[Saved data entries]
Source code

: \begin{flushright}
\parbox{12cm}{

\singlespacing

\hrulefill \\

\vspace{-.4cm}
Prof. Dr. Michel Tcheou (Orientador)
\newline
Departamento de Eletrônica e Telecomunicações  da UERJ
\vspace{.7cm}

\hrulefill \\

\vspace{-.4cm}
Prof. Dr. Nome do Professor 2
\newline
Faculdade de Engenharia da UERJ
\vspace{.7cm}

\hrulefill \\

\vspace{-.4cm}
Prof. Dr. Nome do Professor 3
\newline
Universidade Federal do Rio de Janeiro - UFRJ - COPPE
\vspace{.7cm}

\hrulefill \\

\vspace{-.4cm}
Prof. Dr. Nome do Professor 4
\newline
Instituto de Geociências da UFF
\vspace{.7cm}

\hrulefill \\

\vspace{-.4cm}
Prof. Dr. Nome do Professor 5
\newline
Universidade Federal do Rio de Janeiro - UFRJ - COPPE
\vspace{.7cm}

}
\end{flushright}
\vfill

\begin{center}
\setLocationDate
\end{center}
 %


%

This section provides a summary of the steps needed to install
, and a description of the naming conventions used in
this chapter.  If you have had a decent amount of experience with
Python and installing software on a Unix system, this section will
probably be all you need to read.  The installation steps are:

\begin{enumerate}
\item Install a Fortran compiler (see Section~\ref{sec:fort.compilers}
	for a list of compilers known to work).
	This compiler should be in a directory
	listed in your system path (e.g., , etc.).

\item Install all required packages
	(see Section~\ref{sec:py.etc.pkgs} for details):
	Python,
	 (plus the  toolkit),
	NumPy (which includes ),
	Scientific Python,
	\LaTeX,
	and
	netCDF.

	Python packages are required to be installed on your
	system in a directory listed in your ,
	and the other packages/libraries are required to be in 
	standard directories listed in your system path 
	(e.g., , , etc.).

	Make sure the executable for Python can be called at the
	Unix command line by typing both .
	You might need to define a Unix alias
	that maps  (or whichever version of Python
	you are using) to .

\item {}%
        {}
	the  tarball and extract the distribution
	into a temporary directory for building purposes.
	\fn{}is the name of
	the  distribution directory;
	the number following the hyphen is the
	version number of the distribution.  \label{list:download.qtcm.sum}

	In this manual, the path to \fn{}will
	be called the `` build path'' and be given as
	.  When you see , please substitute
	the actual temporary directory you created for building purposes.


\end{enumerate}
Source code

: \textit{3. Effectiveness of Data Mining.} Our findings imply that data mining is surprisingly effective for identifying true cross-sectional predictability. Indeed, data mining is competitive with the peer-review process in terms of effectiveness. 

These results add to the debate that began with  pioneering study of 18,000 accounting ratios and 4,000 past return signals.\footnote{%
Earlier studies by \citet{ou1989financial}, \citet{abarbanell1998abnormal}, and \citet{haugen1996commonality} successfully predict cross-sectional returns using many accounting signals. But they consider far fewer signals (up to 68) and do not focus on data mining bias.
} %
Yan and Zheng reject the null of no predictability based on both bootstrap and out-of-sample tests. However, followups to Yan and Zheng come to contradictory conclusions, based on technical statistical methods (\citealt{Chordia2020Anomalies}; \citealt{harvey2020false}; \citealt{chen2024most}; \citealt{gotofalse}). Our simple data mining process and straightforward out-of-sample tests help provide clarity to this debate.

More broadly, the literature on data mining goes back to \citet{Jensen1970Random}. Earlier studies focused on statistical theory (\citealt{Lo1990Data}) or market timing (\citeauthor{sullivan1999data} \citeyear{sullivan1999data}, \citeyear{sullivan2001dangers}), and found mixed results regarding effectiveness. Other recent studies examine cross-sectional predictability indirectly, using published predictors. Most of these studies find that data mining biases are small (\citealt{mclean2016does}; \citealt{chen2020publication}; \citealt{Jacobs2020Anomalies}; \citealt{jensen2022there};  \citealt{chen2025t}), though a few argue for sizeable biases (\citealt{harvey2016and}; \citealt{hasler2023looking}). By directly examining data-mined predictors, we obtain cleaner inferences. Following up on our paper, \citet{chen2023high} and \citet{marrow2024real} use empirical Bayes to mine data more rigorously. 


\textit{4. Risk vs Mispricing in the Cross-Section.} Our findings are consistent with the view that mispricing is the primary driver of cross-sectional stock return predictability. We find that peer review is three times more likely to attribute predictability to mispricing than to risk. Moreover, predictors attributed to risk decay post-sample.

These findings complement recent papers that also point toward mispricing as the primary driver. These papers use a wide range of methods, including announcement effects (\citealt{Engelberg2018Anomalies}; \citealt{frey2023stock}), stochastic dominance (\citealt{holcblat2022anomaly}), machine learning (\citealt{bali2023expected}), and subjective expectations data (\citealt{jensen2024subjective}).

**Directions**: Your answer must be an exact transcription of all the data above.

**Problem solution**:
Source code

: \begin{flushright}
\parbox{12cm}{

\singlespacing

\hrulefill \\

\vspace{-.4cm}
Prof. Dr. Michel Tcheou (Orientador)
\newline
Departamento de Eletrônica e Telecomunicações  da UERJ
\vspace{.7cm}

\hrulefill \\

\vspace{-.4cm}
Prof. Dr. Nome do Professor 2
\newline
Faculdade de Engenharia da UERJ
\vspace{.7cm}

\hrulefill \\

\vspace{-.4cm}
Prof. Dr. Nome do Professor 3
\newline
Universidade Federal do Rio de Janeiro - UFRJ - COPPE
\vspace{.7cm}

\hrulefill \\

\vspace{-.4cm}
Prof. Dr. Nome do Professor 4
\newline
Instituto de Geociências da UFF
\vspace{.7cm}

\hrulefill \\

\vspace{-.4cm}
Prof. Dr. Nome do Professor 5
\newline
Universidade Federal do Rio de Janeiro - UFRJ - COPPE
\vspace{.7cm}

}
\end{flushright}
\vfill

\begin{center}
\setLocationDate
\end{center}
 %


%

This section provides a summary of the steps needed to install
, and a description of the naming conventions used in
this chapter.  If you have had a decent amount of experience with
Python and installing software on a Unix system, this section will
probably be all you need to read.  The installation steps are:

\begin{enumerate}
\item Install a Fortran compiler (see Section~\ref{sec:fort.compilers}
	for a list of compilers known to work).
	This compiler should be in a directory
	listed in your system path (e.g., , etc.).

\item Install all required packages
	(see Section~\ref{sec:py.etc.pkgs} for details):
	Python,
	 (plus the  toolkit),
	NumPy (which includes ),
	Scientific Python,
	\LaTeX,
	and
	netCDF.

	Python packages are required to be installed on your
	system in a directory listed in your ,
	and the other packages/libraries are required to be in 
	standard directories listed in your system path 
	(e.g., , , etc.).

	Make sure the executable for Python can be called at the
	Unix command line by typing both .
	You might need to define a Unix alias
	that maps  (or whichever version of Python
	you are using) to .

\item {}%
        {}
	the  tarball and extract the distribution
	into a temporary directory for building purposes.
	\fn{}is the name of
	the  distribution directory;
	the number following the hyphen is the
	version number of the distribution.  \label{list:download.qtcm.sum}

	In this manual, the path to \fn{}will
	be called the `` build path'' and be given as
	.  When you see , please substitute
	the actual temporary directory you created for building purposes.


\end{enumerate}
Source code

: \textit{3. Effectiveness of Data Mining.} Our findings imply that data mining is surprisingly effective for identifying true cross-sectional predictability. Indeed, data mining is competitive with the peer-review process in terms of effectiveness. 

These results add to the debate that began with  pioneering study of 18,000 accounting ratios and 4,000 past return signals.\footnote{%
Earlier studies by \citet{ou1989financial}, \citet{abarbanell1998abnormal}, and \citet{haugen1996commonality} successfully predict cross-sectional returns using many accounting signals. But they consider far fewer signals (up to 68) and do not focus on data mining bias.
} %
Yan and Zheng reject the null of no predictability based on both bootstrap and out-of-sample tests. However, followups to Yan and Zheng come to contradictory conclusions, based on technical statistical methods (\citealt{Chordia2020Anomalies}; \citealt{harvey2020false}; \citealt{chen2024most}; \citealt{gotofalse}). Our simple data mining process and straightforward out-of-sample tests help provide clarity to this debate.

More broadly, the literature on data mining goes back to \citet{Jensen1970Random}. Earlier studies focused on statistical theory (\citealt{Lo1990Data}) or market timing (\citeauthor{sullivan1999data} \citeyear{sullivan1999data}, \citeyear{sullivan2001dangers}), and found mixed results regarding effectiveness. Other recent studies examine cross-sectional predictability indirectly, using published predictors. Most of these studies find that data mining biases are small (\citealt{mclean2016does}; \citealt{chen2020publication}; \citealt{Jacobs2020Anomalies}; \citealt{jensen2022there};  \citealt{chen2025t}), though a few argue for sizeable biases (\citealt{harvey2016and}; \citealt{hasler2023looking}). By directly examining data-mined predictors, we obtain cleaner inferences. Following up on our paper, \citet{chen2023high} and \citet{marrow2024real} use empirical Bayes to mine data more rigorously. 


\textit{4. Risk vs Mispricing in the Cross-Section.} Our findings are consistent with the view that mispricing is the primary driver of cross-sectional stock return predictability. We find that peer review is three times more likely to attribute predictability to mispricing than to risk. Moreover, predictors attributed to risk decay post-sample.

These findings complement recent papers that also point toward mispricing as the primary driver. These papers use a wide range of methods, including announcement effects (\citealt{Engelberg2018Anomalies}; \citealt{frey2023stock}), stochastic dominance (\citealt{holcblat2022anomaly}), machine learning (\citealt{bali2023expected}), and subjective expectations data (\citealt{jensen2024subjective}).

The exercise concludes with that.